Amanda D. Lotz is professor of Communication Studies and Screen Arts and Cultures at the University of Michigan. Her research examines the operations of the U.S. television and the representation of gender on television. She teaches courses about media industries and gender in media.
The Media is a Business
There has been a lot of discussion about “the media” in recent months. “The media” are an easy scapegoat for social ills, but “the media” doesn’t exist any more than The Government, The Church, or any other incredibly large sector so vast and varied as to make claims about it meaningless. The Media include local radio stations, film studios, and television channels, but they do—for the most part—have something in common.
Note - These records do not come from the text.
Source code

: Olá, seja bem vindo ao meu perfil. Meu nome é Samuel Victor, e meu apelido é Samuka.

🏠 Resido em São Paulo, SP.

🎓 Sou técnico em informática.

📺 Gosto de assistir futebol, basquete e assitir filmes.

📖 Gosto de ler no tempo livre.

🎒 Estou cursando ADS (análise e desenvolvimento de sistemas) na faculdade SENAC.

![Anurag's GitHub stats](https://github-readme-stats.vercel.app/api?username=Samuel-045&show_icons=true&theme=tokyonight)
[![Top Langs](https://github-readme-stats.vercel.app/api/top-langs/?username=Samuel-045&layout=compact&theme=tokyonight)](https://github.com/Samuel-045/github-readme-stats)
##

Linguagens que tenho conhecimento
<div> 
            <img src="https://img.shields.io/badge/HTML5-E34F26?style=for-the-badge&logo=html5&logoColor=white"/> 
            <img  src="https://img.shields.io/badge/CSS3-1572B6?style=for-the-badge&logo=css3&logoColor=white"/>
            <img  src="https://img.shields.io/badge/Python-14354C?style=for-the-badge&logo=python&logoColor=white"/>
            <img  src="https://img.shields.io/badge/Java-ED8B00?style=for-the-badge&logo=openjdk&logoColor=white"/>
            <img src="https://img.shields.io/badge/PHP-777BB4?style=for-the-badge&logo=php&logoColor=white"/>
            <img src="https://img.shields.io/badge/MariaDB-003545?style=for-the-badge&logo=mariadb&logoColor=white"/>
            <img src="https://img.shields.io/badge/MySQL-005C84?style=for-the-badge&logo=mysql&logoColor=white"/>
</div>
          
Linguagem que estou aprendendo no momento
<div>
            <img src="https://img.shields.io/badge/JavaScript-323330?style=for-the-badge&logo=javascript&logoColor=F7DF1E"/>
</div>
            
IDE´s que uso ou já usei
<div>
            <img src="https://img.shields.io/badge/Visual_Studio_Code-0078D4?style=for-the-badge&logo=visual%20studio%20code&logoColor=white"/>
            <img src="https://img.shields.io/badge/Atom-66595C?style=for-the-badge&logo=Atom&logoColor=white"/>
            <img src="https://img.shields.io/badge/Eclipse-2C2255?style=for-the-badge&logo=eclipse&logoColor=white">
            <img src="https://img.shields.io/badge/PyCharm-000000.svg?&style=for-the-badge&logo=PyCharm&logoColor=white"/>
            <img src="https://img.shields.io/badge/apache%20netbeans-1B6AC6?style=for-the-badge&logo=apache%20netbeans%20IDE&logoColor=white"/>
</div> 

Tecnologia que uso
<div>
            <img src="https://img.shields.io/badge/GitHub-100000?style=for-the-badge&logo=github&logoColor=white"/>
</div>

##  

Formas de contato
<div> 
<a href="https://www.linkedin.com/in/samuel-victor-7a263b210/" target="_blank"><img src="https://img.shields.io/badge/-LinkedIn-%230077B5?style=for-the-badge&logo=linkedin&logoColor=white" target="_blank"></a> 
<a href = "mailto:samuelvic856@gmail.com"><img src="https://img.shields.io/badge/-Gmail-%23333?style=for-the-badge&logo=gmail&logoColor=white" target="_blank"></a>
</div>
In the U.S., “the media” are businesses. When we are upset with “The Media” it is almost always because they are doing what they are meant to do—acting like businesses that succeed by making money. The most likely answer for why you hear, see, or read anything from a media outlet is that an editor or producer believed that this content would help the outlet make money.
Most U.S. media rely—either fully or in part—on advertising revenue. Success for advertiser-supported media is measured in the number of listeners, viewers, or readers drawn by media content—and whose attention is then sold to advertisers.
Many of the things that attract our attention are not those that make us smarter, better informed, or better people. In many cases we are most attracted to things that speak to our fear, reinforce our outrage, or amuse us.
In order to have media that aim to investigate or illuminate, we need to have media that aren’t foremost businesses based on selling our attention. Public service media don’t measure success by gathering the most eyeballs, but by fulfilling a mission. In the U.S., the Corporation for Public Broadcasting aims to: “provide programs and services that inform, educate, enlighten…inform civil discourse …and encourage the development of content that involves creative risk and that addresses the needs of unserved and underserved audiences.”
As with so many aspects of modern life, we get what we pay for.